--- SUPPLIED ENTRIES Enclosed Below ---

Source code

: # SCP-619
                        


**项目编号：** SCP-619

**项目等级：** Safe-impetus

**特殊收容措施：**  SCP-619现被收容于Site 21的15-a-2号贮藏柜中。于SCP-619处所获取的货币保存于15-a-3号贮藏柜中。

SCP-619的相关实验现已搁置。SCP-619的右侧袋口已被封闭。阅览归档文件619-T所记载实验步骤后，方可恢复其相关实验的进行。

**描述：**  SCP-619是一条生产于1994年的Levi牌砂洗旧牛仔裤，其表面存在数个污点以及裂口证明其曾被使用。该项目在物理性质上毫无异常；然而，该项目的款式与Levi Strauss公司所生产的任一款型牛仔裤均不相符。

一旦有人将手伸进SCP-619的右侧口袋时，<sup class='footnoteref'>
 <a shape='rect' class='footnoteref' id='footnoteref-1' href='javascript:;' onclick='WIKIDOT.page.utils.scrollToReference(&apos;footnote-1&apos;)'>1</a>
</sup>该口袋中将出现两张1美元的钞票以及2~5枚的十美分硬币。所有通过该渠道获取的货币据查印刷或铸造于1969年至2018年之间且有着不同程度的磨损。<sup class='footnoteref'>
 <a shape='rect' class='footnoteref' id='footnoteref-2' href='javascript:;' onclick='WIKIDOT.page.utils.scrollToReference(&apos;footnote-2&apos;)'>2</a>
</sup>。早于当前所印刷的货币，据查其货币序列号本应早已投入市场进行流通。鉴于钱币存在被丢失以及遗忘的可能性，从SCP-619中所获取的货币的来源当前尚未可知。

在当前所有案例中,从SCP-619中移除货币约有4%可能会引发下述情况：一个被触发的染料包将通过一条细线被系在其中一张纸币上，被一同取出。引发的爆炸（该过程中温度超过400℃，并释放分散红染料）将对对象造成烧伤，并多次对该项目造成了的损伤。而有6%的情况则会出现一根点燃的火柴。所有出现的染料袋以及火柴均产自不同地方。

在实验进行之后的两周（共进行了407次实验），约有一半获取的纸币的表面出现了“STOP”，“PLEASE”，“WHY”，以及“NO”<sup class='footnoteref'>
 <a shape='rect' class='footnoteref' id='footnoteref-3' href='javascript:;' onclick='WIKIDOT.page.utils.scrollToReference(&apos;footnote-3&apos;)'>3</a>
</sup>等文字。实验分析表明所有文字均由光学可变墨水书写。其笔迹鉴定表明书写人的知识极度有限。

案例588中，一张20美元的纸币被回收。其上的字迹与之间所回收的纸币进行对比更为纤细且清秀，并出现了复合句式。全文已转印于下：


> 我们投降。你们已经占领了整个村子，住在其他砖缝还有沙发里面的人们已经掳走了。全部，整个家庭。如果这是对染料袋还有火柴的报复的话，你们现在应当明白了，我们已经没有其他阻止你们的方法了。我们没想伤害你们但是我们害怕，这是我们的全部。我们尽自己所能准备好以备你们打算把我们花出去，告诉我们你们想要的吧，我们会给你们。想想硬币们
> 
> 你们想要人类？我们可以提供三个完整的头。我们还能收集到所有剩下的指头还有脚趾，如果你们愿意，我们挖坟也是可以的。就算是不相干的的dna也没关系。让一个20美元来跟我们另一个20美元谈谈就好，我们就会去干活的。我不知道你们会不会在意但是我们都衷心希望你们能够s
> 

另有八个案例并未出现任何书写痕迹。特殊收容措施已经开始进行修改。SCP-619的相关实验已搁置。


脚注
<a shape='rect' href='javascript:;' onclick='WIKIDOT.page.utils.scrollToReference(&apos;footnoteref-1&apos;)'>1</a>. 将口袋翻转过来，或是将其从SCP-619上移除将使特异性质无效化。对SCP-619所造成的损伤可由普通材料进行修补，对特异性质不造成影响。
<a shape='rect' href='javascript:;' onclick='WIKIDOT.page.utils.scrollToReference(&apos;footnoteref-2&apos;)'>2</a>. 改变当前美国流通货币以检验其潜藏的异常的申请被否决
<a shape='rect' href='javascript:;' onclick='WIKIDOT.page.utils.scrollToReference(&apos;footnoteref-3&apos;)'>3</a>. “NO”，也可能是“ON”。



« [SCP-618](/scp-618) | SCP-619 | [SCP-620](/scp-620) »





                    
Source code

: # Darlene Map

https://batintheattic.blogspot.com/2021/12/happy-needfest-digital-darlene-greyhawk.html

--- End of Enclosed SUPPLIED ENTRIES ---

> INSTRUCTIONS FOR THE TASK
Print exactly the stretch of lines beginning with the one that holds "另有八个案例并未出现任何书写" and ending at the last line above.

> PROBLEM SOLUTION
另有八个案例并未出现任何书写痕迹。特殊收容措施已经开始进行修改。SCP-619的相关实验已搁置。


脚注
<a shape='rect' href='javascript:;' onclick='WIKIDOT.page.utils.scrollToReference(&apos;footnoteref-1&apos;)'>1</a>. 将口袋翻转过来，或是将其从SCP-619上移除将使特异性质无效化。对SCP-619所造成的损伤可由普通材料进行修补，对特异性质不造成影响。
<a shape='rect' href='javascript:;' onclick='WIKIDOT.page.utils.scrollToReference(&apos;footnoteref-2&apos;)'>2</a>. 改变当前美国流通货币以检验其潜藏的异常的申请被否决
<a shape='rect' href='javascript:;' onclick='WIKIDOT.page.utils.scrollToReference(&apos;footnoteref-3&apos;)'>3</a>. “NO”，也可能是“ON”。



« [SCP-618](/scp-618) | SCP-619 | [SCP-620](/scp-620) »





                    
Source code

: # Darlene Map

https://batintheattic.blogspot.com/2021/12/happy-needfest-digital-darlene-greyhawk.html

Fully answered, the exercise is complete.